Training tutorial?

[jelber2]

Curious if there will be a tutorial (sorry if I missed it somewhere in repo) for training to make a custom DeepConsensus model for other than human PacBio HiFi reads? I tried DeepConsensus on Bacterial PacBio HiFi/CCS reads, and as expected, it does not perform as well as it does for Human.

[danielecook]

@jelber2 there is currently no tutorial for performing training with DeepConsensus.

We are planning on releasing this functionality in the future.

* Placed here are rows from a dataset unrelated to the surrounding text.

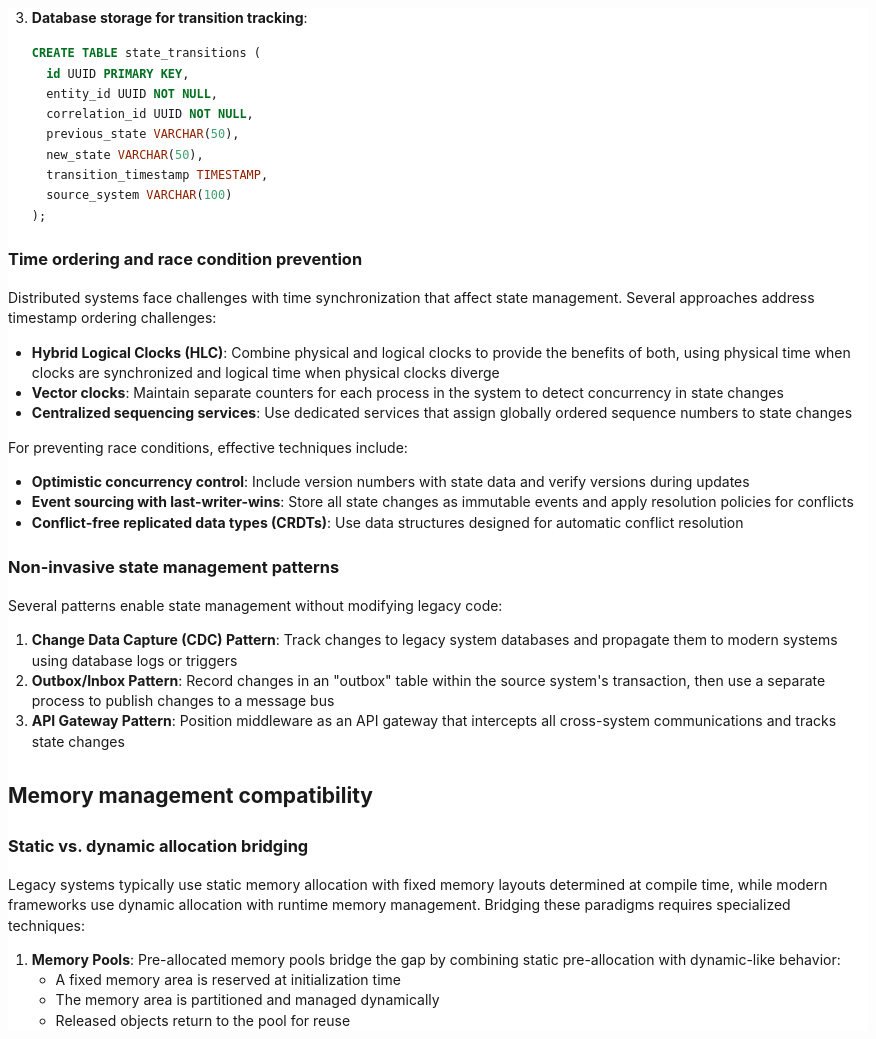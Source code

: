 3. **Database storage for transition tracking**:
   ```sql
   CREATE TABLE state_transitions (
     id UUID PRIMARY KEY,
     entity_id UUID NOT NULL,
     correlation_id UUID NOT NULL,
     previous_state VARCHAR(50),
     new_state VARCHAR(50),
     transition_timestamp TIMESTAMP,
     source_system VARCHAR(100)
   );
   ```

### Time ordering and race condition prevention

Distributed systems face challenges with time synchronization that affect state management. Several approaches address timestamp ordering challenges:

- **Hybrid Logical Clocks (HLC)**: Combine physical and logical clocks to provide the benefits of both, using physical time when clocks are synchronized and logical time when physical clocks diverge
- **Vector clocks**: Maintain separate counters for each process in the system to detect concurrency in state changes
- **Centralized sequencing services**: Use dedicated services that assign globally ordered sequence numbers to state changes

For preventing race conditions, effective techniques include:

- **Optimistic concurrency control**: Include version numbers with state data and verify versions during updates
- **Event sourcing with last-writer-wins**: Store all state changes as immutable events and apply resolution policies for conflicts
- **Conflict-free replicated data types (CRDTs)**: Use data structures designed for automatic conflict resolution

### Non-invasive state management patterns

Several patterns enable state management without modifying legacy code:

1. **Change Data Capture (CDC) Pattern**: Track changes to legacy system databases and propagate them to modern systems using database logs or triggers
2. **Outbox/Inbox Pattern**: Record changes in an "outbox" table within the source system's transaction, then use a separate process to publish changes to a message bus
3. **API Gateway Pattern**: Position middleware as an API gateway that intercepts all cross-system communications and tracks state changes

## Memory management compatibility

### Static vs. dynamic allocation bridging

Legacy systems typically use static memory allocation with fixed memory layouts determined at compile time, while modern frameworks use dynamic allocation with runtime memory management. Bridging these paradigms requires specialized techniques:

1. **Memory Pools**: Pre-allocated memory pools bridge the gap by combining static pre-allocation with dynamic-like behavior:
   - A fixed memory area is reserved at initialization time
   - The memory area is partitioned and managed dynamically
   - Released objects return to the pool for reuse
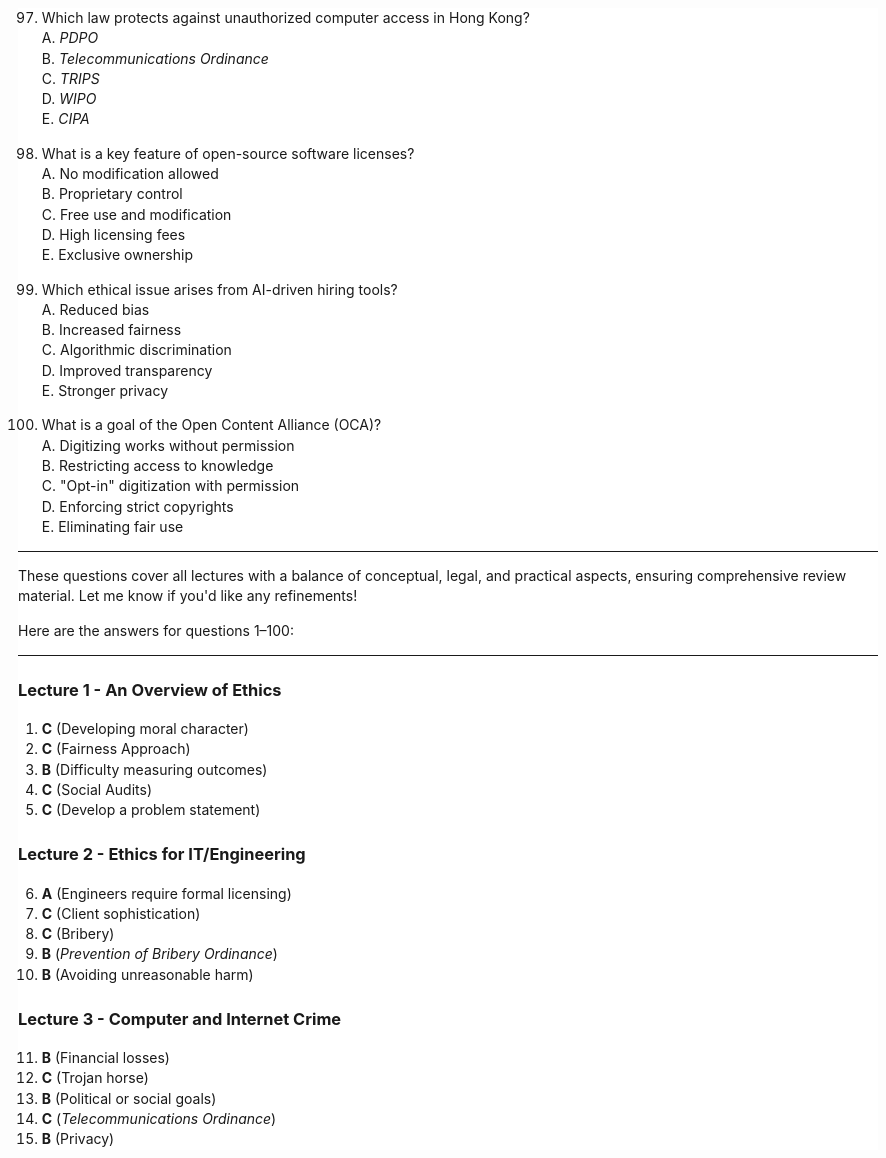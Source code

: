 97. Which law protects against unauthorized computer access in Hong Kong?  
    A. *PDPO*  
    B. *Telecommunications Ordinance*  
    C. *TRIPS*  
    D. *WIPO*  
    E. *CIPA*  

98. What is a key feature of open-source software licenses?  
    A. No modification allowed  
    B. Proprietary control  
    C. Free use and modification  
    D. High licensing fees  
    E. Exclusive ownership  

99. Which ethical issue arises from AI-driven hiring tools?  
    A. Reduced bias  
    B. Increased fairness  
    C. Algorithmic discrimination  
    D. Improved transparency  
    E. Stronger privacy  

100. What is a goal of the Open Content Alliance (OCA)?  
    A. Digitizing works without permission  
    B. Restricting access to knowledge  
    C. "Opt-in" digitization with permission  
    D. Enforcing strict copyrights  
    E. Eliminating fair use  

---

These questions cover all lectures with a balance of conceptual, legal, and practical aspects, ensuring comprehensive review material. Let me know if you'd like any refinements!

Here are the answers for questions 1–100:  

---

### **Lecture 1 - An Overview of Ethics**  
1. **C** (Developing moral character)  
2. **C** (Fairness Approach)  
3. **B** (Difficulty measuring outcomes)  
4. **C** (Social Audits)  
5. **C** (Develop a problem statement)  

### **Lecture 2 - Ethics for IT/Engineering**  
6. **A** (Engineers require formal licensing)  
7. **C** (Client sophistication)  
8. **C** (Bribery)  
9. **B** (*Prevention of Bribery Ordinance*)  
10. **B** (Avoiding unreasonable harm)  

### **Lecture 3 - Computer and Internet Crime**  
11. **B** (Financial losses)  
12. **C** (Trojan horse)  
13. **B** (Political or social goals)  
14. **C** (*Telecommunications Ordinance*)  
15. **B** (Privacy)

If you can provide more insight in terms of the performance it could be helpful to us. We are actively experimenting with training datasets.

[jelber2]

Here is one example of performance, I did not use the --all setting when running pbccs https://github.com/PacificBiosciences/harmony/issues/1

[AndrewCarroll]

Hi @jelber2

This is an interesting observation, thank you for bringing it up. So far, we've run DeepConsensus (trained on human) on several non-human species (multiple plants, frog and mouse) and have received reports from others on E.coli. In each case, we've still seen either direct (gap-compressed identity) or indirect evidence (better assembly and YAK values) that DeepConsensus is generalizing to those other species well.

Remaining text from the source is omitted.